Todd Grappone
Associate University Librarian for Digital Initiatives and Information Technology
University of California, Los Angeles
Sharon E. Farb
Associate University Librarian for Collection Management and Scholarly Communication
University of California, Los Angeles
Rapidly changing technologies of multi-modal communication are transforming the news industry: from the global reach of international satellite TV, to the proliferation of Internet news outlets, to YouTube. In parallel, “citizen journalism” is on the rise, enabled by smart phones, social networks, and blogs. The Internet is becoming a vast information ecosystem driven by mediated events (elections, social movements, natural disasters, disease epidemics, etc.) with rich heterogeneous data: text, image, and video. Meanwhile, the tools and methodologies for users and researchers are not keeping pace: it remains prohibitively labor-intensive to systematically access and study the vast amount of emerging audiovisual news data.
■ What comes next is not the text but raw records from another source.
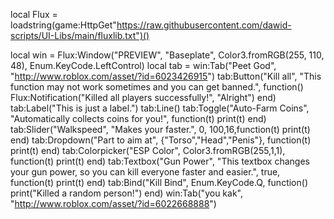 local Flux = loadstring(game:HttpGet"https://raw.githubusercontent.com/dawid-scripts/UI-Libs/main/fluxlib.txt")()

local win = Flux:Window("PREVIEW", "Baseplate", Color3.fromRGB(255, 110, 48), Enum.KeyCode.LeftControl)
local tab = win:Tab("Peet God", "http://www.roblox.com/asset/?id=6023426915")
tab:Button("Kill all", "This function may not work sometimes and you can get banned.", function()
Flux:Notification("Killed all players successfully!", "Alright")
end)
tab:Label("This is just a label.")
tab:Line()
tab:Toggle("Auto-Farm Coins", "Automatically collects coins for you!", function(t)
print(t)
end)
tab:Slider("Walkspeed", "Makes your faster.", 0, 100,16,function(t)
print(t)
end)
tab:Dropdown("Part to aim at", {"Torso","Head","Penis"}, function(t)
print(t)
end)
tab:Colorpicker("ESP Color", Color3.fromRGB(255,1,1), function(t)
print(t)
end)
tab:Textbox("Gun Power", "This textbox changes your gun power, so you can kill everyone faster and easier.", true, function(t)
print(t)
end)
tab:Bind("Kill Bind", Enum.KeyCode.Q, function()
print("Killed a random person!")
end)
win:Tab("you kak", "http://www.roblox.com/asset/?id=6022668888")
This presentation reviews and demonstrates applications of the Broadcast News Archive from the University of California Los Angeles (UCLA) Library, a cross-disciplinary National Science Foundation-funded effort to digitize, analyze, and make available an unprecedented news resource for researchers worldwide. Leveraging UCLA Library’s growing digital collection of 150,000 hours of television news videos, including 9.7 billion image frames and 802 million words of closed captioning news text directed by the Communication Studies Department at UCLA and curated by the UCLA Library, a new paradigm is proposed for analyzing audiovisual datasets of social and political news events. Of note in the Archive is a Text and Image Parsing Project which has as its aims the categorization of news by topics and events; the analysis of selection and presentation biases across networks and media spheres in a statistical and quantitative manner; the experimental investigation of the cognitive consequences of concordant and discordant audio/visual information streams; and, modeling of the techniques of verbal and visual persuasion. More broadly, the project endeavors to reveal agenda-setting trends in the news, and uncover spatiotemporal patterns in the interactions of multiple mediated events. Through the interactive news interface, researchers will have the ability to visualize and interact with the project’s computation and statistical results.